2015-04-15 16:30:00

Ismu: immigrati, seconde generazioni più brave a scuola


L'acronimo inglese "Neet" (Not in Education, Employment or Training) testimonia una realtà diffusa nei Paesi occidentali: quella dell'emarginazione nell'educazione e nel mondo del lavoro di ragazzi stranieri, spesso figli di immigrati. Il Rapporto Ismu 2013/14 mette in luce questo fenomeno sul nostro territorio che però vede grandi miglioramenti nella loro formazione scolastica.
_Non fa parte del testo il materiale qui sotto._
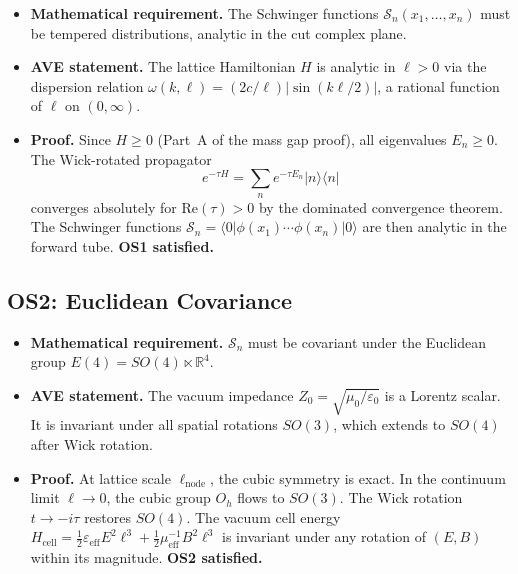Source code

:\begin{itemize}
    \item \textbf{Mathematical requirement.}  The Schwinger functions
          $\mathcal{S}_n(x_1,\ldots,x_n)$ must be tempered distributions,
          analytic in the cut complex plane.
    \item \textbf{AVE statement.}  The lattice Hamiltonian $H$ is analytic in
          $\ell > 0$ via the dispersion relation $\omega(k,\ell) =
          (2c/\ell)|\sin(k\ell/2)|$, a rational function of $\ell$ on $(0,\infty)$.
    \item \textbf{Proof.}  Since $H \geq 0$ (Part~A of the mass gap proof),
          all eigenvalues $E_n \geq 0$.  The Wick-rotated propagator
          \begin{equation}
              e^{-\tau H} = \sum_n e^{-\tau E_n} \lvert n\rangle\langle n\rvert
          \end{equation}
          converges absolutely for $\mathrm{Re}(\tau) > 0$ by the dominated
          convergence theorem.  The Schwinger functions
          $\mathcal{S}_n = \langle 0 \rvert \phi(x_1)\cdots\phi(x_n) \lvert 0 \rangle$ are
          then analytic in the forward tube.  \textbf{OS1 satisfied.}
\end{itemize}

\subsection{OS2: Euclidean Covariance}

\begin{itemize}
    \item \textbf{Mathematical requirement.}  $\mathcal{S}_n$ must be
          covariant under the Euclidean group $E(4) = SO(4) \ltimes \mathbb{R}^4$.
    \item \textbf{AVE statement.}  The vacuum impedance
          $Z_0 = \sqrt{\mu_0/\varepsilon_0}$ is a Lorentz scalar.  It is
          invariant under all spatial rotations $SO(3)$, which extends to
          $SO(4)$ after Wick rotation.
    \item \textbf{Proof.}  At lattice scale $\ell_\mathrm{node}$, the cubic
          symmetry is exact.  In the continuum limit $\ell \to 0$, the cubic
          group $O_h$ flows to $SO(3)$.  The Wick rotation $t \to -i\tau$
          restores $SO(4)$.  The vacuum cell energy
          $H_\mathrm{cell} = \tfrac{1}{2}\varepsilon_\mathrm{eff}E^2\ell^3 +
          \tfrac{1}{2}\mu_\mathrm{eff}^{-1}B^2\ell^3$ is invariant under any
          rotation of $(E, B)$ within its magnitude.  \textbf{OS2 satisfied.}
\end{itemize}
Claudia Minici ha sentito Maria Grazia Santagati, sociologa e responsabile del settore Educazione dell’Ismu:

R. – Da un lato, abbiamo sottolineato in questa analisi su gli alunni stranieri comparati con quelli italiani alcune disuguaglianze che persistono, disuguaglianze nei processi di apprendimento nei percorsi in cui si trovano ancora in ritardo.

D. – E’ un’emarginazione che colpisce connazionali  e stranieri…
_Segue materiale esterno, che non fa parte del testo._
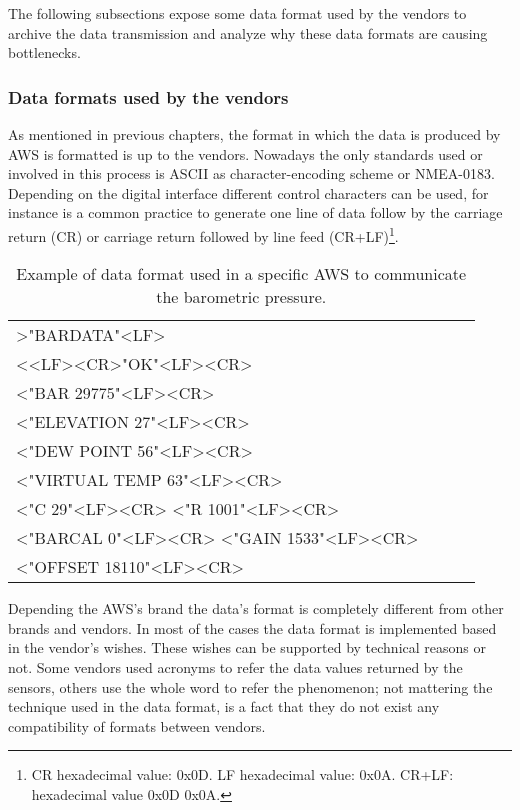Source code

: The following subsections expose some data format used by the vendors to archive the data transmission and analyze why these data formats are causing bottlenecks.

\subsubsection{Data formats used by the vendors}

As mentioned in previous chapters, the format in which the data is produced by \gls{AWS} is formatted is up to the vendors. Nowadays the only standards used or involved in this process is \gls{ASCII} as character-encoding scheme or \gls{NMEA-0183}. Depending on the digital interface different control characters can be used, for instance is a common practice to generate one line of data follow by the carriage return (CR) or carriage return followed by line feed (CR+LF)\footnote{CR hexadecimal value: 0x0D. LF hexadecimal value: 0x0A. CR+LF: hexadecimal value 0x0D 0x0A.}.

\begin{table}[hc]
\centering

    \begin{tabular}{ | l | l | l | l |}
    \hline    
>"BARDATA"<LF>\\
<<LF><CR>"OK"<LF><CR>\\
<"BAR 29775"<LF><CR>\\
<"ELEVATION 27"<LF><CR>\\ 
<"DEW POINT 56"<LF><CR>\\ 
<"VIRTUAL TEMP 63"<LF><CR> \\
<"C 29"<LF><CR> <"R 1001"<LF><CR>\\
<"BARCAL 0"<LF><CR> <"GAIN 1533"<LF><CR> \\
<"OFFSET 18110"<LF><CR>\\
\hline
\end{tabular}
\caption{Example of data format used in a specific AWS to communicate the barometric pressure.}
\end{table}

Depending the \gls{AWS}'s brand the data's format is completely different from other brands and vendors. In most of the cases the data format is implemented based in the vendor's wishes. These wishes can be supported by technical reasons or not. Some vendors used acronyms to refer the data values returned by the sensors, others use the whole word to refer the phenomenon; not mattering the technique used in the data format, is a fact that they do not exist any compatibility of formats between vendors.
R.  – Questa riflessione mette in luce una differenza, per esempio, tra italiani e stranieri. Ovvero, tra gli italiani c’è una percentuale più alta e significativa di maschi, mentre tra gli stranieri le percentuali più elevate sono di donne. Di fatto, comunque, gli stranieri rappresentano una quota significativa dei "neet" italiani soprattutto al nord: abbiamo tassi che raggiungono circa il 34, il 35% degli stranieri nella fascia di popolazione tra i 15 e i 29 anni che non stanno né nell'istruzione e informazione né sul lavoro. Abbiamo percentuali di giovani donne e soprattutto di alcune comunità – Bangladesh, India, Pakistan, Sri Lanka ecc. – in cui a volte ci sono anche delle prassi di non investimento sull’istruzione delle figlie.

D. – Qual è il destino di questi giovani?
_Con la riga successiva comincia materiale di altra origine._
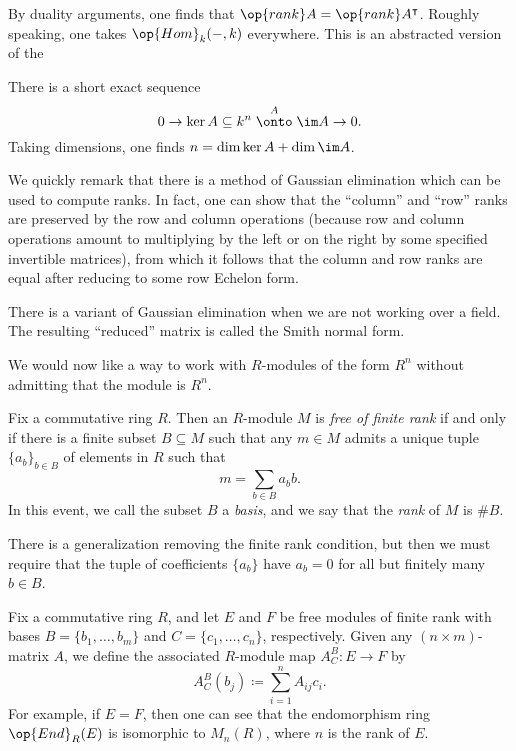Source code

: \documentclass[../notes.tex]{subfiles}
\begin{document}
\begin{remark}
	By duality arguments, one finds that $\op{rank}A=\op{rank}A^\intercal$. Roughly speaking, one takes $\op{Hom}_k(-,k)$ everywhere. This is an abstracted version of the 
\end{remark}
\begin{remark}
	There is a short exact sequence
	\[0\to\ker A\subseteq k^n\stackrel A\onto\im A\to0.\]
	Taking dimensions, one finds $n=\dim\ker A+\dim\im A$.
\end{remark}
\begin{remark}
	We quickly remark that there is a method of Gaussian elimination which can be used to compute ranks. In fact, one can show that the ``column'' and ``row'' ranks are preserved by the row and column operations (because row and column operations amount to multiplying by the left or on the right by some specified invertible matrices), from which it follows that the column and row ranks are equal after reducing to some row Echelon form.
\end{remark}
\begin{remark}
	There is a variant of Gaussian elimination when we are not working over a field. The resulting ``reduced'' matrix is called the Smith normal form.
\end{remark}
We would now like a way to work with $R$-modules of the form $R^n$ without admitting that the module is $R^n$.
\begin{definition}[free]
	Fix a commutative ring $R$. Then an $R$-module $M$ is \textit{free of finite rank} if and only if there is a finite subset $B\subseteq M$ such that any $m\in M$ admits a unique tuple $\{a_b\}_{b\in B}$ of elements in $R$ such that
	\[m=\sum_{b\in B}a_bb.\]
	In this event, we call the subset $B$ a \textit{basis}, and we say that the \textit{rank} of $M$ is $\#B$.
\end{definition}
\begin{remark}
	There is a generalization removing the finite rank condition, but then we must require that the tuple of coefficients $\{a_b\}$ have $a_b=0$ for all but finitely many $b\in B$.
\end{remark}
\begin{notation}
	Fix a commutative ring $R$, and let $E$ and $F$ be free modules of finite rank with bases $B=\{b_1,\ldots,b_m\}$ and $C=\{c_1,\ldots,c_n\}$, respectively. Given any $(n\times m)$-matrix $A$, we define the associated $R$-module map $A^B_C\colon E\to F$ by
	\[A^B_C(b_j)\coloneqq\sum_{i=1}^nA_{ij}c_i.\]
	For example, if $E=F$, then one can see that the endomorphism ring $\op{End}_R(E)$ is isomorphic to $M_n(R)$, where $n$ is the rank of $E$.
\end{notation}
\end{document}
R. – Noi abbiamo provato a ricostruire le traiettorie scolastico-formative basandoci su dati secondari, presi da fonti ufficiali. Il passaggio dalla scuola media alla scuola secondaria di primo grado, alla scuola secondaria di secondo grado, è un po’ lo snodo cruciale. In generale, in questi anni gli studenti stranieri che prima erano una minoranza nell’ambito delle scuole superiori si orientavano in prevalenza agli istituti professionali. Le cause sono varie, c’è la necessità di entrare nel mondo del lavoro rapidamente, la migrazione provoca dei ritardi, quindi il passaggio da un sistema scolastico a un altro porta anche a rivedere i percorsi di istruzione e formazione. E poi, chiaramente, ci sono anche problemi legati a meccanismi di funzionamento del nostro sistema scolastico, del fatto che abbiamo un sistema che considera i licei come una scelta privilegiata, una scuola di "serie A", tutto questo chiaramente ha influito sulle scelte. Però, un dato positivo che abbiamo messo in luce nel rapporto è il fatto che questi ragazzi, anche se arrivano dagli Istituti tecnici professionali e anche se hanno accumulato molti anni di ritardo, scelgono poi anche in queste condizioni di svantaggio di proseguire gli studi all’università. E quindi questi svantaggi tutto sommato poi si traducono anche in risorse forza e motivazione nel continuare gli studi, nell’investire sulla formazione. Il fatto che le seconde generazioni migliorano negli apprendimenti, vuol dire che i ragazzi completamente scolarizzati nella scuola italiani ottengono migliori risultati, quindi questa scuola di base obbligatoria permette di ottenere successi.